Bronson me miró, y yo negué con la cabeza. Me acerqué y arreglé la manta. Bronson apagó la luz, y los dos salimos de la habitación.

—Lo siento —dijo en el pasillo mientras se pasaba un pañuelo por la frente—. No sabía que estuviera tan mal.

—Necesita tratamiento, Bronson. Quizá tengas que internarla.

—De ninguna manera —dijo con firmeza—. Todo lo que necesite lo traeré aquí. No quiero que nadie se entere, a excepción de los familiares más próximos. Se pondrá bien —dijo con determinación—. Se recuperará y volverá a ser la mujer bella que era. Ya verás. Esto es sólo un retroceso temporal como consecuencia del impacto emocional. Ha tenido que soportar mucha tristeza en su vida. Todo el mundo piensa que las cosas han sido fáciles para ella, que ha conseguido todo lo que quería, pero nosotros sabemos que no es así, ¿verdad? Es comprensible que se comporte de esta manera, ¿verdad?

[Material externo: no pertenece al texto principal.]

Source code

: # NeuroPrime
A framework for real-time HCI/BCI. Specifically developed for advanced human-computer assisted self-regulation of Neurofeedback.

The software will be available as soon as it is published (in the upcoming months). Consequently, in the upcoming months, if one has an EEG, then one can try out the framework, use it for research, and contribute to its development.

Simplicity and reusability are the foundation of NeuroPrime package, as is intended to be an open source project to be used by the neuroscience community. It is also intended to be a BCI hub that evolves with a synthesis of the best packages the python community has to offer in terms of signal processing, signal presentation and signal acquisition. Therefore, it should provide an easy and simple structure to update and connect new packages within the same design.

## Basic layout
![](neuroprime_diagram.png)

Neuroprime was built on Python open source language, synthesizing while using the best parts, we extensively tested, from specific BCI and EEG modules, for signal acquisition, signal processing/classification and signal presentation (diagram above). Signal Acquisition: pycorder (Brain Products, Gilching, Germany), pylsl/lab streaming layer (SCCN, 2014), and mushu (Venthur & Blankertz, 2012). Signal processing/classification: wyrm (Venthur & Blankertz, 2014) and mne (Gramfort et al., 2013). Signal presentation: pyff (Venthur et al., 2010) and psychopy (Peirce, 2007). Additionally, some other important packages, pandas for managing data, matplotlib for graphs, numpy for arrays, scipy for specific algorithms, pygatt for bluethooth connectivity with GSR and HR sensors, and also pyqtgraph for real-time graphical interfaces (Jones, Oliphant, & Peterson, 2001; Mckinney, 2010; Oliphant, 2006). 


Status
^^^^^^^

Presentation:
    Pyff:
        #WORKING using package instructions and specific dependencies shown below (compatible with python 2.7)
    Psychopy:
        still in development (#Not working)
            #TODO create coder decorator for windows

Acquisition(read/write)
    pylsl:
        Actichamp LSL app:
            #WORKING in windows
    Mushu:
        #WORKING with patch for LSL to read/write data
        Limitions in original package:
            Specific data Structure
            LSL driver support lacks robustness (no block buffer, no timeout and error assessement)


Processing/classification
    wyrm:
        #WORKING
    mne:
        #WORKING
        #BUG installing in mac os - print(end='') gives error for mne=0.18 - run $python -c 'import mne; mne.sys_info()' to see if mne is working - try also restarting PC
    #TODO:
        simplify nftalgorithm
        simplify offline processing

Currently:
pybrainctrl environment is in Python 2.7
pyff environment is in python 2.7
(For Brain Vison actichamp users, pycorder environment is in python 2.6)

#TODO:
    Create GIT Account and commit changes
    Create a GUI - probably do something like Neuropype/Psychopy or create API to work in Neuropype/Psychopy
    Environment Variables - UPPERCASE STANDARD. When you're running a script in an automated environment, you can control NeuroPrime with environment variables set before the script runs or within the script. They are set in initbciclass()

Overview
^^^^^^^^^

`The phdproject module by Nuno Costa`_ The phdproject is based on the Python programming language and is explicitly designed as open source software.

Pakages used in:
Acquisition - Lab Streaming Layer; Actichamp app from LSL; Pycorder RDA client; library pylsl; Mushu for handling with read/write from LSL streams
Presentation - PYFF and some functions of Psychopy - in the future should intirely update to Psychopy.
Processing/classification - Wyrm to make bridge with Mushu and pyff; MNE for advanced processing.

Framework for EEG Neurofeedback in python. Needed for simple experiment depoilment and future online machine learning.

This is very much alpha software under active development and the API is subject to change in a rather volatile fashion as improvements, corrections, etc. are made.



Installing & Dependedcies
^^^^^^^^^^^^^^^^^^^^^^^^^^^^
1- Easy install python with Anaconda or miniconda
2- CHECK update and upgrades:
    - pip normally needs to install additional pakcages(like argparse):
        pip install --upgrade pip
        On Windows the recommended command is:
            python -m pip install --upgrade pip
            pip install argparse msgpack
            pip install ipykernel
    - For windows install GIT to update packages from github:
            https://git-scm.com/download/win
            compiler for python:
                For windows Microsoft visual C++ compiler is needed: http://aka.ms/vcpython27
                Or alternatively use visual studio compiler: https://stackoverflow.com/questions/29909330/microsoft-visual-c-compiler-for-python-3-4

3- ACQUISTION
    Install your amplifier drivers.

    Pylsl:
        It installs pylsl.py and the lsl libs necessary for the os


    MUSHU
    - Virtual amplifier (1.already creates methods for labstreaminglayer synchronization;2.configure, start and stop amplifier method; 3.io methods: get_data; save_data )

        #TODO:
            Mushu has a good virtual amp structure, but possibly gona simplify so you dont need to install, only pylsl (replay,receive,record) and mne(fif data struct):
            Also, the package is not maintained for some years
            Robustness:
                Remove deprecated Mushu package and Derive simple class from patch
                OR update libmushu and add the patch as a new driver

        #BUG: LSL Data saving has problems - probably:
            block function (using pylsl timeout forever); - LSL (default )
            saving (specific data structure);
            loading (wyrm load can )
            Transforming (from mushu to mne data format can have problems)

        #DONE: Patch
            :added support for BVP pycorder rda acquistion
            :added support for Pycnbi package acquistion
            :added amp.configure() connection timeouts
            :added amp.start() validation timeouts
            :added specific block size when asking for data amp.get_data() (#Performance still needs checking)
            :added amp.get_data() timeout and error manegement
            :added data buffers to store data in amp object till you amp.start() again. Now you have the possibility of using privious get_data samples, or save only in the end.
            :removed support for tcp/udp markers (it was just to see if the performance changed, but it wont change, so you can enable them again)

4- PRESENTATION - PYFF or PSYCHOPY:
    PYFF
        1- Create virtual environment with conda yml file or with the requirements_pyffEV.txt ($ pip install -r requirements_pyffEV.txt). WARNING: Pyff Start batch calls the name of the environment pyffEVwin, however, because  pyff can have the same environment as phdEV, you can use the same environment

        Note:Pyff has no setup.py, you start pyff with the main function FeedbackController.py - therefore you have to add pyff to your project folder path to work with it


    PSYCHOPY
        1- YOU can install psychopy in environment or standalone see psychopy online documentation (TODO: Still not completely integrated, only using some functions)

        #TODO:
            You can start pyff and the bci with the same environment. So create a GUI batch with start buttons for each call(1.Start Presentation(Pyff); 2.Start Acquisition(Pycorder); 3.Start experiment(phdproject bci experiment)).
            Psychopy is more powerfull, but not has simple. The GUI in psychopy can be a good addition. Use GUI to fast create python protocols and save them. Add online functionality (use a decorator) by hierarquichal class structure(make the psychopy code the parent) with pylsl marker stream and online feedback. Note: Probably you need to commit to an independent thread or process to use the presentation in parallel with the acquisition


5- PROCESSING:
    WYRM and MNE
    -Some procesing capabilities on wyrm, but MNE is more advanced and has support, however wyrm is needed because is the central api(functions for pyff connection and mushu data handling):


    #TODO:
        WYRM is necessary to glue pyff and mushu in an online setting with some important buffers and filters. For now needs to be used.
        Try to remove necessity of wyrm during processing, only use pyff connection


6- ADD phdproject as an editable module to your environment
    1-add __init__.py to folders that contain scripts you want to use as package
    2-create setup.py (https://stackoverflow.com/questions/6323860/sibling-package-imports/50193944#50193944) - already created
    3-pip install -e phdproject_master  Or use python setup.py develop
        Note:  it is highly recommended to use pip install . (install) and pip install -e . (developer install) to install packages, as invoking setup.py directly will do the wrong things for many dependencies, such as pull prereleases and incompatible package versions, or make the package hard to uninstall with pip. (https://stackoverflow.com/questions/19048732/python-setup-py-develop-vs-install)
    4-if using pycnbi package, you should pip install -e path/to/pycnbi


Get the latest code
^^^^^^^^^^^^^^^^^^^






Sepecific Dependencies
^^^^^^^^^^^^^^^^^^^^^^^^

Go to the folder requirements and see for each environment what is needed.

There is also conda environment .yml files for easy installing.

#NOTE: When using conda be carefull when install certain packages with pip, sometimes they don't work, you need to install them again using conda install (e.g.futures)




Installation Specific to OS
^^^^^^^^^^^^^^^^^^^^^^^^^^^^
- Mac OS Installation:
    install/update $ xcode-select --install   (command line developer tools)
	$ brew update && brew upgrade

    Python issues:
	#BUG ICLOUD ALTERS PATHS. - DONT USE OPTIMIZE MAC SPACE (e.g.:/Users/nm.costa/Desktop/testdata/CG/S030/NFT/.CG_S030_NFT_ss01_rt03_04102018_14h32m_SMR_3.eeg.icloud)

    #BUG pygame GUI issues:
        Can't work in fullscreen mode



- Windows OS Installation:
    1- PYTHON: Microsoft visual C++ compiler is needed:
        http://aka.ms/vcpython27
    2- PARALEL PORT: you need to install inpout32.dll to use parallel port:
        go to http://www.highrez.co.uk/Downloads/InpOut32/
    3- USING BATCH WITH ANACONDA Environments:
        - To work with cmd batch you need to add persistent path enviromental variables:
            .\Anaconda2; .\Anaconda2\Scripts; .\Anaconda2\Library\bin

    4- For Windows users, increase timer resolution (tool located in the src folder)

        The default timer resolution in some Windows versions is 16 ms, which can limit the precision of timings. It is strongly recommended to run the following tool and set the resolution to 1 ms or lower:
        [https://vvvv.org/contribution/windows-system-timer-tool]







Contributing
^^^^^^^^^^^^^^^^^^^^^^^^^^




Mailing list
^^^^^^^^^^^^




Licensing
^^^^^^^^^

—Sí, Bronson. Estoy segura de que cuando consigas ayuda profesional empezará a recuperarse —dije, a pesar de que no me sentía tan optimista como él. Me di cuenta de que necesitaba que le dieran ánimos.

—De acuerdo. Buscaré a los mejores médicos. Puedes estar segura de ello. Empezaré enseguida. Ahora mismo iré a llamar por teléfono. Volverás pronto, ¿verdad? ¿Me ayudarás?

—Claro que sí, Bronson.

—Y trae a los niños. Trae siempre a los niños. Cuando vea los nietos que tiene, no sentirá tanta autocompasión —me aseguró, asintiendo para dar mayor énfasis a sus palabras.

—De acuerdo, Bronson —dije— pero primero tendremos que explicarles la situación. Tendrán que comprender que la abuela no se encuentra bien.

Se mordió el labio inferior y las lágrimas comenzaron a descender libremente por sus mejillas.

—Al menos hemos disfrutado de un poco de felicidad juntos —dijo tristemente.

—Se pondrá mejor, Bronson. Ya verás —le aseguré con firmeza—. Todavía os quedan muchos años de felicidad.

—Sí, sí, claro que sí —contestó, sonriendo. Respiró profundamente—. No puedes saber cuánto le importabais tú y Clara Sue. Estaba sometida a muchas presiones. Muchas veces despertaba por la noche y gritaba tu nombre o el de Clara Sue.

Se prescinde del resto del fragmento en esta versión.